I remember the first time I wasn’t aware of my body.
For years, it’s all I was aware of. I knew exactly how far my stomach was sticking out. I knew how big my arms looked if they were touching my sides. I knew how big my thighs were if I was sitting down. And I truly felt like everyone else was this aware of my body, too- and just as disgusted.
The more I dieted and worked out to try and make it stop- make myself invisible but also coveted (that dichotomy is still so strange to me) the more critical of my body I became.

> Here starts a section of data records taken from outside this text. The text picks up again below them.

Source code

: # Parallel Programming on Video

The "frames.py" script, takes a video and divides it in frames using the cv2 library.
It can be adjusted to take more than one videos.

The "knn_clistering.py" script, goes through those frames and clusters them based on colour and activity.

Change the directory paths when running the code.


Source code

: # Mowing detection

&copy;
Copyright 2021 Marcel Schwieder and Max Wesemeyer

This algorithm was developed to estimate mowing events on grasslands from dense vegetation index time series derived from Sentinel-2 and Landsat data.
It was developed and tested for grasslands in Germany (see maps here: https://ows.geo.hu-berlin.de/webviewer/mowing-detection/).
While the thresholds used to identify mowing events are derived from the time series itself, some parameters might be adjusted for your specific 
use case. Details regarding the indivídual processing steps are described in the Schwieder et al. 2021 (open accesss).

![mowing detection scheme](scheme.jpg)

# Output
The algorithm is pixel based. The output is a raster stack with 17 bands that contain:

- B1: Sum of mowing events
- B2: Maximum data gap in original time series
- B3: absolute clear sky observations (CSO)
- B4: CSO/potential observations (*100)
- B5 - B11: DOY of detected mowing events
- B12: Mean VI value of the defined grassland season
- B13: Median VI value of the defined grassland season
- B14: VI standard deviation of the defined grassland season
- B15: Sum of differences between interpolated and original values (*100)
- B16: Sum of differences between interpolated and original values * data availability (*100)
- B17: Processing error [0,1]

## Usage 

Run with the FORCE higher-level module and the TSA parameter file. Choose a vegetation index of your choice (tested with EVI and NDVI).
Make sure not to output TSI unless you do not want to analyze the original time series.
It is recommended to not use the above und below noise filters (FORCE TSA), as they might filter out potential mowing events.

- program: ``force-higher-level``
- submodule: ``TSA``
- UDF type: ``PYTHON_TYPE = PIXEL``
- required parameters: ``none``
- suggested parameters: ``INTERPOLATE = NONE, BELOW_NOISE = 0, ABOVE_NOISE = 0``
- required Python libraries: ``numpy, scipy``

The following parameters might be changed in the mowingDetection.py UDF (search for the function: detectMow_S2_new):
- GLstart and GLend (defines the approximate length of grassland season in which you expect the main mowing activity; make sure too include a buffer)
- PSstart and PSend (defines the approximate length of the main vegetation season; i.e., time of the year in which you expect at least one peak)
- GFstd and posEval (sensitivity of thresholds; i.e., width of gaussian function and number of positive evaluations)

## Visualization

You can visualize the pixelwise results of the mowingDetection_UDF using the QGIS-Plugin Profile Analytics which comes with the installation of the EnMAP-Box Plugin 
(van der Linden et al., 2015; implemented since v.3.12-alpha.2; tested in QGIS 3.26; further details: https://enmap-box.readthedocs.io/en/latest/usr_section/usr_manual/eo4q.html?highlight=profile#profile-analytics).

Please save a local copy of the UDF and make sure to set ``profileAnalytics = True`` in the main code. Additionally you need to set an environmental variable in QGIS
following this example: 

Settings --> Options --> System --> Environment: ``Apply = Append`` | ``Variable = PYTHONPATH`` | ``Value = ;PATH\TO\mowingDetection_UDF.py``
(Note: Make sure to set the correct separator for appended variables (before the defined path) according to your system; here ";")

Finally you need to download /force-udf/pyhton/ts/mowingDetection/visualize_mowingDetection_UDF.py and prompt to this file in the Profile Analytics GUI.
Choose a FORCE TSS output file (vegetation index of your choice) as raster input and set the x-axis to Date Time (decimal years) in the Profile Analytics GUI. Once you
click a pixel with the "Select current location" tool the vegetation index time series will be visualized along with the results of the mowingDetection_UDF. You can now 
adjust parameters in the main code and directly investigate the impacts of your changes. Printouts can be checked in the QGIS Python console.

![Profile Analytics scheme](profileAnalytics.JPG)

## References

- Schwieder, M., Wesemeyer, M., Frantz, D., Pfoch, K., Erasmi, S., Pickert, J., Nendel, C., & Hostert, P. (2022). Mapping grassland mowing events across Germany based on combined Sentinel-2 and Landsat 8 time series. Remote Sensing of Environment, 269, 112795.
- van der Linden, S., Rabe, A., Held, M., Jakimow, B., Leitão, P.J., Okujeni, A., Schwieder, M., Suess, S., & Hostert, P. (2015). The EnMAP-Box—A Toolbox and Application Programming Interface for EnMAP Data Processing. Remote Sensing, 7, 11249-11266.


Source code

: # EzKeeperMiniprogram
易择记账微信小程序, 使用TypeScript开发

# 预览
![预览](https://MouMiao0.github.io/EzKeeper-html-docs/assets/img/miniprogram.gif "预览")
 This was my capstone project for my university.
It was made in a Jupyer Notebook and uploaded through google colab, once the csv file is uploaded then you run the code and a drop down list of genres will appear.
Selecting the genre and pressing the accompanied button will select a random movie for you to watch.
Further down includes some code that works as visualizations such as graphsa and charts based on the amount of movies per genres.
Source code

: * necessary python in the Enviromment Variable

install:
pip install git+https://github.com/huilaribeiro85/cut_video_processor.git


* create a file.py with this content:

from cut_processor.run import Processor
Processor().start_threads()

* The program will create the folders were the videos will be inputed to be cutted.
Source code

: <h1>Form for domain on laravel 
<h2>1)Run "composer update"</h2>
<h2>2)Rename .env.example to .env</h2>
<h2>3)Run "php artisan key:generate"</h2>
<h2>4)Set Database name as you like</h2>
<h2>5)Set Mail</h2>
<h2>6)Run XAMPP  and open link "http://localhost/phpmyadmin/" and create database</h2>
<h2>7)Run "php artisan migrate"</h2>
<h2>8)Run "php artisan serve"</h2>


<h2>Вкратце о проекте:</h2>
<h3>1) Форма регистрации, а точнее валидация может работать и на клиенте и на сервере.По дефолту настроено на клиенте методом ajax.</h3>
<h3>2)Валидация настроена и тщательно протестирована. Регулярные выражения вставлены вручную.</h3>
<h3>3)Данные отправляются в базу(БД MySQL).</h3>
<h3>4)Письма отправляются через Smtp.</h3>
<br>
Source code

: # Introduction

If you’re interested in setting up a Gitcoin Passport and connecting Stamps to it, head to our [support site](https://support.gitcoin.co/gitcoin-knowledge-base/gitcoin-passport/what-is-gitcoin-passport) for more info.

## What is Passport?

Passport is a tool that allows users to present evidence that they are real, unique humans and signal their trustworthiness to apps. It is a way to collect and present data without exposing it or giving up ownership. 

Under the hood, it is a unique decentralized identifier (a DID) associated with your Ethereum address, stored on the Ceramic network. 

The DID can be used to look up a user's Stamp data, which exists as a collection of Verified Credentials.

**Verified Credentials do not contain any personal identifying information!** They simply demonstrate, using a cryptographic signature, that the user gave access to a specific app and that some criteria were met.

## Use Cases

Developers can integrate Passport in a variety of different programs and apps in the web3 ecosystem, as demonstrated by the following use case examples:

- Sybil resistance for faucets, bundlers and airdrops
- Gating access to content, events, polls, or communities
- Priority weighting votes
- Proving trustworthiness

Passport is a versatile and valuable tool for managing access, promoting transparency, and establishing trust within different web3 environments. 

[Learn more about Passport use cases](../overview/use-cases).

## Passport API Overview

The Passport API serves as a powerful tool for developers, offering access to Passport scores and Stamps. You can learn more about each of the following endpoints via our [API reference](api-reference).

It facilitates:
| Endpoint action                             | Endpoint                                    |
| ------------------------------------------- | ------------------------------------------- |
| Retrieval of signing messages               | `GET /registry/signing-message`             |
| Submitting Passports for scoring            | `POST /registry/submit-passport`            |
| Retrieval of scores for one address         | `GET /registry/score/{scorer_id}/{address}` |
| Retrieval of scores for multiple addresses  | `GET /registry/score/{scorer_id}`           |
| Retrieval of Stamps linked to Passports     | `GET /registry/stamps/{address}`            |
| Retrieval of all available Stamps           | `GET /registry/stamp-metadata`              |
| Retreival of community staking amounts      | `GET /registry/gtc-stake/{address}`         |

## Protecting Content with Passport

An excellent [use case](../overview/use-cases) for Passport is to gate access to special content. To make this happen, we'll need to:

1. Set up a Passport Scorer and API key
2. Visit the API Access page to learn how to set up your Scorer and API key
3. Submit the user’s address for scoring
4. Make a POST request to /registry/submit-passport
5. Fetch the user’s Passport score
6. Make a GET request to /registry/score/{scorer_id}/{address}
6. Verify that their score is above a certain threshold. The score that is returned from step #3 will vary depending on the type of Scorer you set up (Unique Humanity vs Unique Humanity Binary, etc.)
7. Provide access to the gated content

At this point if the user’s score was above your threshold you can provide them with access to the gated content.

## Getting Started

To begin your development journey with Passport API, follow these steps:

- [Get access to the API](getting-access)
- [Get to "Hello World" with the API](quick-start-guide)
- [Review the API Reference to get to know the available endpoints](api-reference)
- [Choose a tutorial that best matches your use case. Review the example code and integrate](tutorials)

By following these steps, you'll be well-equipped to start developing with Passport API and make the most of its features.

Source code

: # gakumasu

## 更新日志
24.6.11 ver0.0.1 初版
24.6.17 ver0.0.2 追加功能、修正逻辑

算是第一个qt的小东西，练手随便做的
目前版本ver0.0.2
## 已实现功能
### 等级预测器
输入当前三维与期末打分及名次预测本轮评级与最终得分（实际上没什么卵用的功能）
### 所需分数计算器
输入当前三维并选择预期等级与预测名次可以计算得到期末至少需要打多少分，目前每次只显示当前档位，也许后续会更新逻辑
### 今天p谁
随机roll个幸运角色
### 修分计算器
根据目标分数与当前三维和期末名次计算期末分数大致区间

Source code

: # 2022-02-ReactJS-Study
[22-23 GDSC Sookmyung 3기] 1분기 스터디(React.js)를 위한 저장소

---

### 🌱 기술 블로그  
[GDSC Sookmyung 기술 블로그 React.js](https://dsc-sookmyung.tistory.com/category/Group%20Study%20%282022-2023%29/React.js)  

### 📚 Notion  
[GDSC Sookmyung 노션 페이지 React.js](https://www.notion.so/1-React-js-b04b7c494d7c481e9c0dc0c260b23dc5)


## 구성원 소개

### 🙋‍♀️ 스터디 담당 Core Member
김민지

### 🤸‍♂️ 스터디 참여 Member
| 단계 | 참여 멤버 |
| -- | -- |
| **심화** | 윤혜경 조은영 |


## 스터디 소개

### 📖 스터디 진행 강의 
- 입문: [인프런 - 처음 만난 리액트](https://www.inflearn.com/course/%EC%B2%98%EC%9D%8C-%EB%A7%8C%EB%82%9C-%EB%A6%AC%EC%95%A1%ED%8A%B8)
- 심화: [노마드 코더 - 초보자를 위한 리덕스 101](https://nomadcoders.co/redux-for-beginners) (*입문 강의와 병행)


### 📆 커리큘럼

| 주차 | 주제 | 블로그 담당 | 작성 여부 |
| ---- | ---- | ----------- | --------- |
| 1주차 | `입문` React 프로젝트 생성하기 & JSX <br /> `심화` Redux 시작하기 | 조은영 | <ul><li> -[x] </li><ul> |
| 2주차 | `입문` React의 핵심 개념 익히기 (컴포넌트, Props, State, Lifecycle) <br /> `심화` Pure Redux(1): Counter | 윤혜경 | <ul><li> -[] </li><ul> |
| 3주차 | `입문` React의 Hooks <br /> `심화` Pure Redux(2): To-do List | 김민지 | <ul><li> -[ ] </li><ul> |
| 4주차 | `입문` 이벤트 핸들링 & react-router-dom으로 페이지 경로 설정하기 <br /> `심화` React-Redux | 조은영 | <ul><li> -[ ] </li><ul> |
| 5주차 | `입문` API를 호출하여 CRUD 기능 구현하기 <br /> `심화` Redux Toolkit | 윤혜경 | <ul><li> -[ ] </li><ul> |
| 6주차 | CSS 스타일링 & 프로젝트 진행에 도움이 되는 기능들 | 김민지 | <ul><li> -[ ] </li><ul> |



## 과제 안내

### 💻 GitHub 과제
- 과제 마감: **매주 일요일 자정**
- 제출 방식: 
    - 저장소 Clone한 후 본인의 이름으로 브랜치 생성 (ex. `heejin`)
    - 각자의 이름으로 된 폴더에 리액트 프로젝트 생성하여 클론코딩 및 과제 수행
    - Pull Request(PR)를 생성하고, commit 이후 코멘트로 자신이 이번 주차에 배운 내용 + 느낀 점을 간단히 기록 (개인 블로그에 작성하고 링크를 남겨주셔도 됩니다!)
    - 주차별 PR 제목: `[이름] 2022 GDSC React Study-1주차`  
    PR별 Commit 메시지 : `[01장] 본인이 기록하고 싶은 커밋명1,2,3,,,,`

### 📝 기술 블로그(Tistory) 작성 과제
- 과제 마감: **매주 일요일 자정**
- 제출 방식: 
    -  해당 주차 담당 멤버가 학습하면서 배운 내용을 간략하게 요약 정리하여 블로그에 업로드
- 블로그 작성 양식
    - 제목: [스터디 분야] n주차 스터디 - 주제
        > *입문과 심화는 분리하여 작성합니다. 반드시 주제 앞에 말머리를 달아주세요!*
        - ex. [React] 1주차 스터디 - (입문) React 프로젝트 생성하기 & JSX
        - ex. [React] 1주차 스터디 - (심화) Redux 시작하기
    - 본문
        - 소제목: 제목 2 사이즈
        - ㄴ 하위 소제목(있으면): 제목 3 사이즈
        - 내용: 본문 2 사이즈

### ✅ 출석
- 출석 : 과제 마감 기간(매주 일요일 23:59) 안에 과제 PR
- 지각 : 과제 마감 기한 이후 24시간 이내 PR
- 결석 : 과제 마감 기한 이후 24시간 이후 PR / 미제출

And then one day- it stopped. I got through an entire day without even thinking about what shape my body was.
Then an entire weekend.
And instead of looking at my body or my weight to decide what or how to eat or how long to workout, it just wasn’t even a part of the equation anymore.
And instead of looking at my body to decide how I’d feel that day, I simply decided for myself.
I could be sad if I wanted to be sad and I could be happy if I wanted to be happy and none of it was dictated by the size and shape of my body.
You get to this place of freedom by trusting your body enough to quit dieting.
You can’t quit dieting until you shed your current identity that’s wrapped up in body looking a particular way or weighing a particular amount.
The more frustrated you are with your body, the more you need to stop dieting. Yet, so many of us do the exact opposite.
Another diet sets you up for more of prison you’re hoping disappears if you just lose enough weight.
But here’s the truth: the harder you diet, the harder your body pushes back. With every diet you start again, you’re setting yourself up for more metabolic pushback. Which will make you diet again- harder. And it will never, ever stop until you stop dieting.
I’ve got better shit to do than to obsess over my body. Don’t you?